Pour le LSE, après le rachat de LCH Clearnet, cette décision marque également la volonté d’entrer pleinement dans le monde du post-marché sur la base du même modèle vertical en silo que celui du groupe Deutsche Börse.

Ce mouvement n’est probablement pas terminé, et il peut paraitre paradoxal alors qu’un des effets attendu de T2S devait être une consolidation du secteur. Malgré tout, les deux tendances ne sont pas incompatibles. Les possibilités offertes par T2S et les besoins croissants en collatéral induits notamment par EMIR, amènent logiquement les dépositaires à se repositionner dans la perspective de ce nouvel environnement concurrentiel en adoptant le statut de CSD maintenant clairement défini par le Règlement CSD. Une fois T2S opérationnel, ces nouvelles conditions de concurrence pourraient induire un mouvement de sens inverse.

Du coté de FATCA, l’IRS a offert un léger répit aux institutions financières du monde entier en reportant de 6 mois l’obligation de documentation des nouveaux comptes et la mise en œuvre des retenues à la source.

Rappelons que depuis le 19 aout, les établissements financiers peuvent s’enregistrer auprès de l’IRS afin d’y d’être référencés en tant qu’institution financière étrangère (FFI) participative. Dans le cadre de cet enregistrement, les entreprises devront classifier les entités du Groupe suivant la typologie de statuts définie par FATCA. 

Suite à cet enregistrement, elles devront notamment mettre en place les procédures de documentation de leurs comptes et être capables de démontrer régulièrement que celles-ci sont respectées.

En ce qui concerne les Accords Intergouvernementaux (IGA), pas de signature cet été. Parmi les principaux pays européens, seules la France et l’Italie n’ont pas encore signé. Néanmoins, dans les deux cas, l’accord est en cours de finalisation. Pour la France, et selon son ministre de l’Economie et des Finances, il serait même « prêt au niveau technique ». La signature est attendue en début de 4éme trimestre de cette année.

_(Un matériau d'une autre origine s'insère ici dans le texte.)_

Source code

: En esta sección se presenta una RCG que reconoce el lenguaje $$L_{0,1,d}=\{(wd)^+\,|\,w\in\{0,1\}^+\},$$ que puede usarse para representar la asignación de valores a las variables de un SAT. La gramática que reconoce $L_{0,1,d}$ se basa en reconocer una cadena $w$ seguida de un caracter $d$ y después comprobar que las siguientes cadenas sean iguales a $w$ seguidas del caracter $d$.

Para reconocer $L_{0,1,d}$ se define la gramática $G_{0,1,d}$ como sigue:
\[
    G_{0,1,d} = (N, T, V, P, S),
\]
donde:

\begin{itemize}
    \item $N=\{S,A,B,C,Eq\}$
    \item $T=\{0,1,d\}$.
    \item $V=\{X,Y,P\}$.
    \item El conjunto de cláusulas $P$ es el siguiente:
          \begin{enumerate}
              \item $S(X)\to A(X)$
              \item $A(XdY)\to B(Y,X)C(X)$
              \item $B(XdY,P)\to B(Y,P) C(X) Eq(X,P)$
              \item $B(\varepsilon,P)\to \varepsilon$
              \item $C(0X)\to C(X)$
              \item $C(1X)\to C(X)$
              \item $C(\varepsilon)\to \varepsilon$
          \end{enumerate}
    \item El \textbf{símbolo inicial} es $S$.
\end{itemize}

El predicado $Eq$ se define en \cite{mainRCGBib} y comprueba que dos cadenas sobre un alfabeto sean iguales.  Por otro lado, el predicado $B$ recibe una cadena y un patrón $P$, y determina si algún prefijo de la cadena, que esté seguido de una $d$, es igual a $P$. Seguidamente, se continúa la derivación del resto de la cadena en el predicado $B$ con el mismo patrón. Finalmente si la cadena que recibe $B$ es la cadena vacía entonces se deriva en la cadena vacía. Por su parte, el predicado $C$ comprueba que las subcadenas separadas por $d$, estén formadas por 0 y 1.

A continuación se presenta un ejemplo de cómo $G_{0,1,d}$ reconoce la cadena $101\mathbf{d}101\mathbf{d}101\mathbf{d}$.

Pour finir, quelques mots sur un projet européen moins populaire qu’EMIR, MIFIDII ou T2S, mais néanmoins essentiel, la révision de la Directive sur les abus de marchés (Market abuse directive). Considérant que l’actuelle directive sur les abus de marchés (MAD) date de 2003 et que depuis 10 ans, l’environnement des marchés à fortement évolué notamment du fait de la MiFID et considérant son efficacité inégale, la Commission européenne a décidé en 2008 d’en engager la révision. En Octobre 2011, la Commission européenne a proposé de remplacer l’actuelle directive par deux textes : Un règlement sur les abus de marché (Market abuse regulation) complété par une directive sur les sanctions pénales liées à ces abus de marché (Criminal sanctions for market abuse directive).

Depuis, la proposition a fait l’objet d’un certain nombre d’amendements notamment pour y introduire la manipulation d’indices de référence et elle navigue entre le Conseil et le Parlement européen.

En Juin, un compromis entre le Conseil et le Parlement européen a été trouvé sur le projet de règlement (MAD) ce qui permettra ensuite à la présidence d'entamer des négociations avec le Parlement européen sur le projet de directive (CSMAD).  Le vote en plénière sur le règlement sur les abus de marché est actuellement prévu pour le 11 Septembre 2013 et le vote en plénière sur la directive CSMAD pour le
9 Décembre 2013. Cependant, un certain nombre de points sont très liés aux projets MiFIDII / MiFIR et il est donc possible qu’il faille attendre le vote sur la révision de la directive MIF qui est prévu pour Décembre 2013 pour une adoption définitive.

Le règlement s’appliquera 24 mois après son adoption finale.